1999
Reimemonster. Immer wieder. Afrob in Endlosschleife. Und dabei rappen. Ich will auch so einen weißen Pullover wie Ferris und Afrob.
„Geht das auch etwas leiser?“ ruft meiner Alter hoch zu meinem Zimmer im ausgebauten Dachboden. Das ist mehr Forderung als Frage. Ich drehe leiser. Nicht wegen dem. Wegen dem Taschengeld. Nicht, dass der mir das kürzen will.
Dann höre ich die Tür knallen. Der Alte ist weg. Warum macht der dann so einen Aufstand wegen der Mucke? Keine Ahnung. Unsere Kommunikation ist eh beschädigt.
Runter. In die Küche. Aus dem Wohnzimmer höre ich Stimmen. Meine Mama schaut irgendeine Talkshow. Da streiten sich welche. So richtig asozial. Ich schmiere mir nen Brot. Dann setze ich mich zu meiner Mutter.
„Hoffentlich kriegst du nicht mal so eine,“ meint meine Mama. Die verweist auf so eine Blonde in den Zwanzigern im Fernsehen. Darunter taucht gerade ein Text auf. Sabine 27, liebt Sex mit unterschiedlichen Männern.
Ich esse mein Brot. Im Fernsehen rastet gerade ein Kerl aus. Ein Freund von Sabine. Der weiß nichts von Sabines Vorlieben.

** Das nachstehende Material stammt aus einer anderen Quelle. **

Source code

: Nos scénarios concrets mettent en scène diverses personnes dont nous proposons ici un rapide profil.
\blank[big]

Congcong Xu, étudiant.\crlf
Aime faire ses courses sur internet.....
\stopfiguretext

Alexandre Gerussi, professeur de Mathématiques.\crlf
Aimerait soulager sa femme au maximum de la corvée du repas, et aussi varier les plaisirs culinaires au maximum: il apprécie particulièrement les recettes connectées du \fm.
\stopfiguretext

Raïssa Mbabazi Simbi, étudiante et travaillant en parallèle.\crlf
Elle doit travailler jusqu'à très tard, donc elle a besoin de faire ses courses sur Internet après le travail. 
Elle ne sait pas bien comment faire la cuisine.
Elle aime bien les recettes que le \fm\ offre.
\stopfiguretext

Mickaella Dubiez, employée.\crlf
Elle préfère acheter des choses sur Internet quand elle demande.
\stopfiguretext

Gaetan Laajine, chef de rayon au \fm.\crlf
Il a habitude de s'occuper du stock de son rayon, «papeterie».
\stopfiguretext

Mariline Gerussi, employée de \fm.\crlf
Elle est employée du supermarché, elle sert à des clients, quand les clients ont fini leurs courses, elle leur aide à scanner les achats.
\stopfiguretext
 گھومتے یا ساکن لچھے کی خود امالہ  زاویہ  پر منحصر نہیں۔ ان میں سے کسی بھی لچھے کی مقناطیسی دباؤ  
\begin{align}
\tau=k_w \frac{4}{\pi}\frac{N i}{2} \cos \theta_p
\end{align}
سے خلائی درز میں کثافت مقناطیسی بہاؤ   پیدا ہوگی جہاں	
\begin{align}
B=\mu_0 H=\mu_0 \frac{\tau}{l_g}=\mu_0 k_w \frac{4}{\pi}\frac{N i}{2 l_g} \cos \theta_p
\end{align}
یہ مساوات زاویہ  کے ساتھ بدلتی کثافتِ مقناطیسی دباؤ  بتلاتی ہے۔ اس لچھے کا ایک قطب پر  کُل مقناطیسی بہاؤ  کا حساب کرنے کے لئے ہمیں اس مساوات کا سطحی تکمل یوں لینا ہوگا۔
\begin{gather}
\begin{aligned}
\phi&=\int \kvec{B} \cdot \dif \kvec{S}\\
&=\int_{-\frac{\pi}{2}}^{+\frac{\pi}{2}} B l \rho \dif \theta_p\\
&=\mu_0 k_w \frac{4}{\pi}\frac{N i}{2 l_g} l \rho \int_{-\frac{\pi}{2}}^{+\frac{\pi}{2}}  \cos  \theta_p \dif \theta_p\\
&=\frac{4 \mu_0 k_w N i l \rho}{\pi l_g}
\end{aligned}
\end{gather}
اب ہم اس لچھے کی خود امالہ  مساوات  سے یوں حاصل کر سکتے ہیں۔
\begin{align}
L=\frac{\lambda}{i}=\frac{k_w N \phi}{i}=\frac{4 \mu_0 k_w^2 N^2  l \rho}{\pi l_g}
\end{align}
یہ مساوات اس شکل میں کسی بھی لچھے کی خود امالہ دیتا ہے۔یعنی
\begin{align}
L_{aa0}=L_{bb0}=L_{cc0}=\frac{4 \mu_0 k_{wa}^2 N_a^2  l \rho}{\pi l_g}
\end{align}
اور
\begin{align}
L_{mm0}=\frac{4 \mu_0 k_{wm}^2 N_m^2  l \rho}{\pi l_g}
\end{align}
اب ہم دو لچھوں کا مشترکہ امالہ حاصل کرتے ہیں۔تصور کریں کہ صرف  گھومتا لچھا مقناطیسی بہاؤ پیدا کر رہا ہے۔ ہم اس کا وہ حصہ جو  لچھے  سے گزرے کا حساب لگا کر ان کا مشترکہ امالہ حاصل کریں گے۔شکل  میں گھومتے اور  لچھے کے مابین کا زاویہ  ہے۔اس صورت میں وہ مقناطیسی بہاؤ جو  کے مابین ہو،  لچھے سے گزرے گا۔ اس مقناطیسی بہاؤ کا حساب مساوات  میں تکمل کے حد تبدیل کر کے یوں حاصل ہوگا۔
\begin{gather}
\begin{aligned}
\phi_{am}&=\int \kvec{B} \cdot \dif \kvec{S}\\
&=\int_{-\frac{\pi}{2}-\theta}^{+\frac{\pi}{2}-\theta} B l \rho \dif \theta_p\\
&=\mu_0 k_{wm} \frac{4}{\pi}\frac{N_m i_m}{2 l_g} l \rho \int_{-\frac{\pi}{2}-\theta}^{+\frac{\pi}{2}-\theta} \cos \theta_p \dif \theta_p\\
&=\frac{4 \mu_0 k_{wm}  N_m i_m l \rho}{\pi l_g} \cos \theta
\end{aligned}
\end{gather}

Es klingelt an der Haustür.
„Wird Lukas sein.“
„Wann bist du zu Hause?“
„Wird spät.“
„Aber denk dran, du bist noch keine 16. Also nicht zu lang und nicht zu viel Alkohol.“
„Natürlich. Kannst dich auf mich verlassen.“
Lukas raucht ne Zigarette vor unserem Haus. Der grinst als er mich sieht.
„Was ist?“ frag ich.
„Ihr seid so Happy-Family.“
Bei Lukas ist nichts heile Familie. Die schlagen sich da die Köpfe ein. Lukas wohnt mit drei jüngeren Geschwistern zusammen. Und seinen Eltern. Die saufen beide. Das Haus ist runtergekommen. Ein verwachsener Vorgarten. Vergilbte Gartenmöbel auf der Terrasse. Es ist akkurates Blumenbeet in der Richtung der Straße, was ihn grinsen lässt. Das ist es, was ihn glauben lässt, dass bei uns alles rund läuft. Macht es das? Keine Ahnung. Mama und Papa interessieren mich irgendwie nicht mehr. Und mein jüngerer Bruder zockt nur irgendwelche Ballerspiele am PC.
„Wo wollen wir hin?“
„Die sind alle am Kanal. Die baden. Sollen Döner mitbringen.“
„Hast du Kohle?“
„Ne, aber du.“
„Immer das Gleiche.“
„Dafür habe ich das.“
Lukas zeigt mir ein Päckchen Gras.
„Nice.“
Wir gehen zum Dönerladen. Erkan ist schnell. Im Eiltempo hat der 7 Taschen mit Fleisch fertig.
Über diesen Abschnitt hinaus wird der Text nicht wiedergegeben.